• **What to work on**: Using the listing below, extract each line that has the word "https" in it.

• **Data to examine**:

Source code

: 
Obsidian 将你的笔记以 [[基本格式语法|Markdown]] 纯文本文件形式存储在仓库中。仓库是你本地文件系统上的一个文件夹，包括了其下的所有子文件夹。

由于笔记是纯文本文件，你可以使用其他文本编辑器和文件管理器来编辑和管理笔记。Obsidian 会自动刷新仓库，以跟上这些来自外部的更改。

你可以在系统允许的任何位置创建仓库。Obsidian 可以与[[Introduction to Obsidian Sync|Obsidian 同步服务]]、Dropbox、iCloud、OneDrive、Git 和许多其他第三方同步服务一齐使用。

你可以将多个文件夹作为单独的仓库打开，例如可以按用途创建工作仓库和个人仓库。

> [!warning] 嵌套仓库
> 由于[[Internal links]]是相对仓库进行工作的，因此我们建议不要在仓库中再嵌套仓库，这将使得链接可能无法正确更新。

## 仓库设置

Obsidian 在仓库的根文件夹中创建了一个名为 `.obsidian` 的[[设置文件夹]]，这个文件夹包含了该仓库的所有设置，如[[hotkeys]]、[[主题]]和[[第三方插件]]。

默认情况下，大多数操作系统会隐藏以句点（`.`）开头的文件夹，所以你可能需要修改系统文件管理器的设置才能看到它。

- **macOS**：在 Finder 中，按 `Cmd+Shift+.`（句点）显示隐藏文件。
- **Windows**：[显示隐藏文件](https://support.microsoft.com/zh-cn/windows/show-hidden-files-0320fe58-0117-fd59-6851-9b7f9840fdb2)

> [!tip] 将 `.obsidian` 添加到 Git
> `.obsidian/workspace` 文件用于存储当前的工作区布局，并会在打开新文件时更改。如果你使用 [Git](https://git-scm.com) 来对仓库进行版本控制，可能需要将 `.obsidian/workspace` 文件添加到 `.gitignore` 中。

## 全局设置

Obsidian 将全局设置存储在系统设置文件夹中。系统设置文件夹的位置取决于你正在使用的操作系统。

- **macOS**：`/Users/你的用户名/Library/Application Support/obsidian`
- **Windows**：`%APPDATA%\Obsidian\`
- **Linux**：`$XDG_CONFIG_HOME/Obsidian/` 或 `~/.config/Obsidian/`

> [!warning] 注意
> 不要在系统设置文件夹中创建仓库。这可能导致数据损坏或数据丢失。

• **Solution to this task**:
- **Windows**：[显示隐藏文件](https://support.microsoft.com/zh-cn/windows/show-hidden-files-0320fe58-0117-fd59-6851-9b7f9840fdb2)
> `.obsidian/workspace` 文件用于存储当前的工作区布局，并会在打开新文件时更改。如果你使用 [Git](https://git-scm.com) 来对仓库进行版本控制，可能需要将 `.obsidian/workspace` 文件添加到 `.gitignore` 中。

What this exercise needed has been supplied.